Work instructions:
Report the number of lines in the records below that contain the word "rkadiyala", and nothing more.

(Saved data entries)
⟨

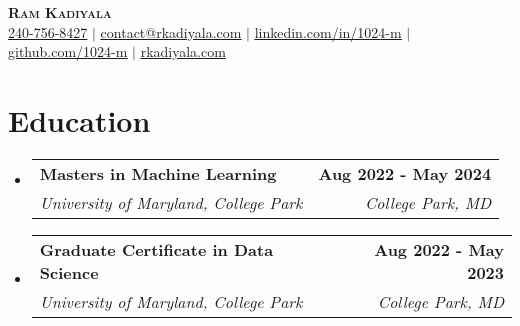 \documentclass[letterpaper,11pt]{article}
\makeatletter
\newcommand{\resumeSubheading}[4]{ \vspace{-3pt}\item \begin{tabular*}{0.97\textwidth}[t]{l@{\extracolsep{\fill}}r} 
   #1 & #2 \\ \textit{\small#3} & \textit{\small #4} \\ \end{tabular*}\vspace{-8pt}}
\newcommand{\resumeSubHeadingListStart}{\begin{itemize}[leftmargin=0.08in, label={}]}
\newcommand{\resumeSubHeadingListEnd}{\end{itemize}}
\makeatother
\begin{document}
\begin{center}
    \textbf{\Huge \scshape \textcolor{myColor1}{Ram Kadiyala}} \\ \vspace{2pt}
    \small
    \faPhone \underline{ 240-756-8427} $|$
    \href{mailto:contact@rkadiyala.com}{\faEnvelope \underline{ contact@rkadiyala.com}} $|$ 
    \href{https://linkedin.com/in/1024-m}{\faLinkedin \underline{ linkedin.com/in/1024-m}} $|$
    \href{https://github.com/1024-m}{ \faGithub \underline{ github.com/1024-m}} $|$
    \href{https://www.rkadiyala.com}{\faGlobe \underline{ rkadiyala.com}}
\end{center}\vspace{-20pt}
\section{\textbf{\textcolor{myColor1}{Education}}}
  \resumeSubHeadingListStart
  \vspace{2pt}
    \resumeSubheading
      {\textbf{Masters in Machine Learning}}{\textbf{Aug 2022 - May 2024}}
      {University of Maryland, College Park}{College Park, MD}\vspace{3pt}
    \resumeSubheading
      {\textbf{Graduate Certificate in Data Science}}{\textbf{Aug 2022 - May 2023}}
      {University of Maryland, College Park}{College Park, MD}
  \resumeSubHeadingListEnd \vspace{-12pt}
\end{document}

⟩

Task result:
2